Your assignment:
For this exercise, return only the lines in the records below from the one holding "Keys | Error |" through the one holding "4. in typo messages correct by", including both, exactly as they appear and without pictures.

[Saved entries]

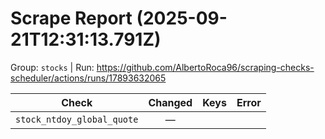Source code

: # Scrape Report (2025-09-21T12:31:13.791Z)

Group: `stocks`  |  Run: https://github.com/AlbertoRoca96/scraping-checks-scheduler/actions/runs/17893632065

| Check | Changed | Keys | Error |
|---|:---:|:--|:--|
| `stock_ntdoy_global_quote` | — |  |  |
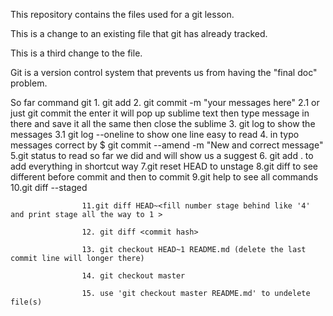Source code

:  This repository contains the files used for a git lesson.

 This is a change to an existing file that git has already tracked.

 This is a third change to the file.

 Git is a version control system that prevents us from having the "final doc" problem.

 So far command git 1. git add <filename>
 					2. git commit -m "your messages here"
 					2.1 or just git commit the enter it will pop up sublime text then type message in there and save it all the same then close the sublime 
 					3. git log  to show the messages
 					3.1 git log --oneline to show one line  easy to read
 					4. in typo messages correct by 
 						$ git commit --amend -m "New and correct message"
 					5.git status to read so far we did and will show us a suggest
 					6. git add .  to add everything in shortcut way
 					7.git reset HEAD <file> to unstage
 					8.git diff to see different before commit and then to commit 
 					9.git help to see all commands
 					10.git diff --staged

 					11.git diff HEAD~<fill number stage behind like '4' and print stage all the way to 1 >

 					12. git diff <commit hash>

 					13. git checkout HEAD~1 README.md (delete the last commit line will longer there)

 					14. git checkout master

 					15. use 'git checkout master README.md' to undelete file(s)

--

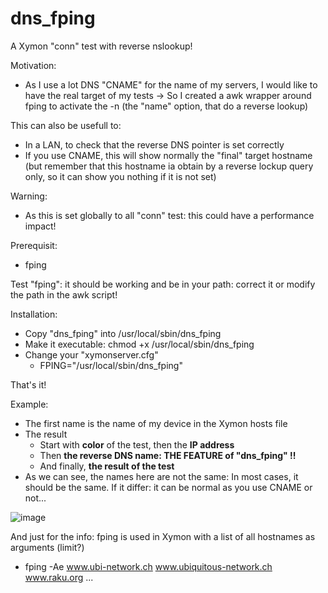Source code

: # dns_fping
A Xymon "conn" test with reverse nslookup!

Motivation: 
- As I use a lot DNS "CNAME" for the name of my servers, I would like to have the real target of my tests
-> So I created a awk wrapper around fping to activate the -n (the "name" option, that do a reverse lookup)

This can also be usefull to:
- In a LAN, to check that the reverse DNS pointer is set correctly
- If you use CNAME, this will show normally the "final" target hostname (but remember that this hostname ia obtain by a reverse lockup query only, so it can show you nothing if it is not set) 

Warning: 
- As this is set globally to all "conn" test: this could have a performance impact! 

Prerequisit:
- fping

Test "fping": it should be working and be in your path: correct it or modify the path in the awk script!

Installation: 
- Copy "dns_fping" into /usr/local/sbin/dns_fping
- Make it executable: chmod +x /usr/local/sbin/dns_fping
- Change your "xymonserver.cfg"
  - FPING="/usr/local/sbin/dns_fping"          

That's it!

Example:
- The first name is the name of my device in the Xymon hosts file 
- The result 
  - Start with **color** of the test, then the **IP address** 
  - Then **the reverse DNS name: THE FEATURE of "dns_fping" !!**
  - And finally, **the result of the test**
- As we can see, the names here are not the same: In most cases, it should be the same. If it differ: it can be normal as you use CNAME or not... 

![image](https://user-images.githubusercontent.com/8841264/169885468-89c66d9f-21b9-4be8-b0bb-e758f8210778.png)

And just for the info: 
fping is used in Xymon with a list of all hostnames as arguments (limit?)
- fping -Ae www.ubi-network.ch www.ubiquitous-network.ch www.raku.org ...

The completed task:
| Check | Changed | Keys | Error |
|---|:---:|:--|:--|
| `stock_ntdoy_global_quote` | — |  |  |
Source code

:  This repository contains the files used for a git lesson.

 This is a change to an existing file that git has already tracked.

 This is a third change to the file.

 Git is a version control system that prevents us from having the "final doc" problem.

 So far command git 1. git add <filename>
 					2. git commit -m "your messages here"
 					2.1 or just git commit the enter it will pop up sublime text then type message in there and save it all the same then close the sublime 
 					3. git log  to show the messages
 					3.1 git log --oneline to show one line  easy to read
 					4. in typo messages correct by 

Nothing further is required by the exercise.